The choice of the Gevelot plastic blanks was determinated by the way of construction of their blanks, who, since a long time, gave entire satisfaction within the Army, as they never presented a risk of fusing in hot barrels, with their kind of resilient plastic, and were rigid enough thanks to an internal light alloy tube stuck in a base made of the same metal. They only necessitated to put colour granulates in the molten plastic, without changing any other characteristic or loading.

It must be noted that all the blanks made by GEVELOT at this time resulted from their acquisition of the Norvegian RINGDAL Patent (who did not, by the way, cover the blank cartridge itself, but the way in which the plastic was inserted on the metallic head)

In 1990, after the death of the owner and general director of Regi-Film, Mr Alexandre, his sons decided to slow down their activities in the movie rentals of military accessories, so they did ask me to check what was left in their stockpiles, in order to get rid of unused ageing lots. I was actually surprised by the enormous quantities I found there!
A good part was then sold to several other companies, and what was left went to destruction.
Mr Alexandre, owning a rare authorisaton to buy Army weapons and ammunition surplus, had been accumulating for many years a very important quantity of blank ammunition in every available calibre … It was a kind of Ali-Baba’s cave(!), and I even found there crates of 8 mm Lebel made in England or USA during WWI (BMM hstps,REM-UMC, RHACo, Western, etc) and reloaded as blue wooden-bulleted blanks for the French Army during the early thirties, as judged unfit for actual ball shooting… also 6,5 mm Carcano in several variations, like the Magistri Patented blank, 7,92 mm Mauser, a.s.o…
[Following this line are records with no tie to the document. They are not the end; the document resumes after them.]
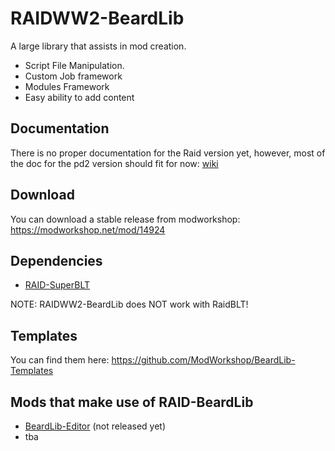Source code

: # RAIDWW2-BeardLib
A large library that assists in mod creation.
- Script File Manipulation.
- Custom Job framework
- Modules Framework
- Easy ability to add content

## Documentation
There is no proper documentation for the Raid version yet,
however, most of the doc for the pd2 version should fit for now: [wiki](https://luffyyy.gitbook.io/beardlib)

## Download
You can download a stable release from modworkshop: https://modworkshop.net/mod/14924

## Dependencies
* [RAID-SuperBLT](https://modworkshop.net/mod/49744)

NOTE: RAIDWW2-BeardLib does NOT work with RaidBLT!

## Templates
You can find them here: https://github.com/ModWorkshop/BeardLib-Templates

## Mods that make use of RAID-BeardLib
* [BeardLib-Editor](https://github.com/RAIDModding/BeardLib-Editor) (not released yet)
* tba
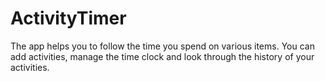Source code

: # ActivityTimer

The app helps you to follow the time you spend on various items. You can add activities, manage the time clock and look through the history of your activities.
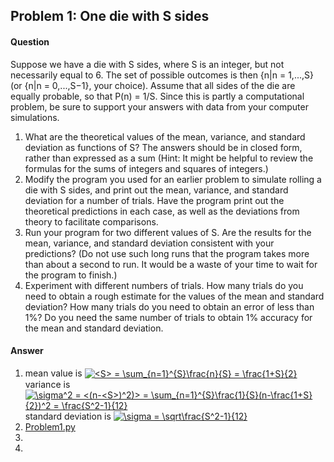 ## Problem 1: One die with S sides

#### Question

Suppose we have a die with S sides, where S is an integer, but not necessarily equal to 6. The set of possible outcomes is then {n|n = 1,...,S} (or {n|n = 0,...,S−1}, your choice). Assume that all sides of the die are equally probable, so that P(n) = 1/S. Since this is partly a computational problem, be sure to support your answers with data from your computer simulations.

1. What are the theoretical values of the mean, variance, and standard deviation as functions of S? The answers should be in closed form, rather than expressed as a sum (Hint: It might be helpful to review the formulas for the sums of integers and squares of integers.)
2. Modify the program you used for an earlier problem to simulate rolling a die with S sides, and print out the mean, variance, and standard deviation for a number of trials. Have the program print out the theoretical predictions in each case, as well as the deviations from theory to facilitate comparisons.
3. Run your program for two different values of S. Are the results for the mean, variance, and standard deviation consistent with your predictions? (Do not use such long runs that the program takes more than about a second to run. It would be a waste of your time to wait for the program to finish.)
4. Experiment with different numbers of trials. How many trials do you need to obtain a rough estimate for the values of the mean and standard deviation? How many trials do you need to obtain an error of less than 1%? Do you need the same number of trials to obtain 1% accuracy for the mean and standard deviation.

#### Answer

1. mean value is
<a href="https://www.codecogs.com/eqnedit.php?latex=<S>&space;=&space;\sum_{n=1}^{S}\frac{n}{S}&space;=&space;\frac{1&plus;S}{2}" target="_blank"><img style="vertical-align:middle;" src="https://latex.codecogs.com/gif.latex?<S>&space;=&space;\sum_{n=1}^{S}\frac{n}{S}&space;=&space;\frac{1&plus;S}{2}" title="<S> = \sum_{n=1}^{S}\frac{n}{S} = \frac{1+S}{2}" /></a>
variance is
<a href="https://www.codecogs.com/eqnedit.php?latex=\sigma^2&space;=&space;<(n-<S>)^2)>&space;=&space;\sum_{n=1}^{S}\frac{1}{S}(n-\frac{1&plus;S}{2})^2&space;=&space;\frac{S^2-1}{12}" target="_blank"><img src="https://latex.codecogs.com/gif.latex?\sigma^2&space;=&space;<(n-<S>)^2)>&space;=&space;\sum_{n=1}^{S}\frac{1}{S}(n-\frac{1&plus;S}{2})^2&space;=&space;\frac{S^2-1}{12}" title="\sigma^2 = <(n-<S>)^2)> = \sum_{n=1}^{S}\frac{1}{S}(n-\frac{1+S}{2})^2 = \frac{S^2-1}{12}" /></a>
standard deviation is
<a href="https://www.codecogs.com/eqnedit.php?latex=\sigma&space;=&space;\sqrt\frac{S^2-1}{12}" target="_blank"><img src="https://latex.codecogs.com/gif.latex?\sigma&space;=&space;\sqrt\frac{S^2-1}{12}" title="\sigma = \sqrt\frac{S^2-1}{12}" /></a>
2. [Problem1.py](Problem1.py)
3. 
4.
In some crates was a quantity of 45 ACP aluminum blanks, some unheadstamped, but most of them with the ARF 73 headstamp (250 000 rds ordered from Géelot by Regi-Film to be used in Thompson submachine guns, as the commonly available Kynoch-made blanks were found dangerous to use, thanks to projection of hot debris and particles on the players!

To come back to “The Longest Day”, another calibre was also used, the 20x110 Oerlikon, a shortened red plastic cartridge, but it was ordered from Bakelittfabriken in Norway. It seems that the red colour was kept as they did never show up at close quarters in the film. Furthermore, their quantity was relatively small so there was no use to change the red colour of the commonly manufactured Norwegian Army blanks in the machinery line.

So I think that almost everything has been said about this famous “golden” movie blanks… But I will, of course, answer any other questions, if I am able to…



OK, I was a bit short. But generally I’m right, Norway regulates red for blanks and blue for short range.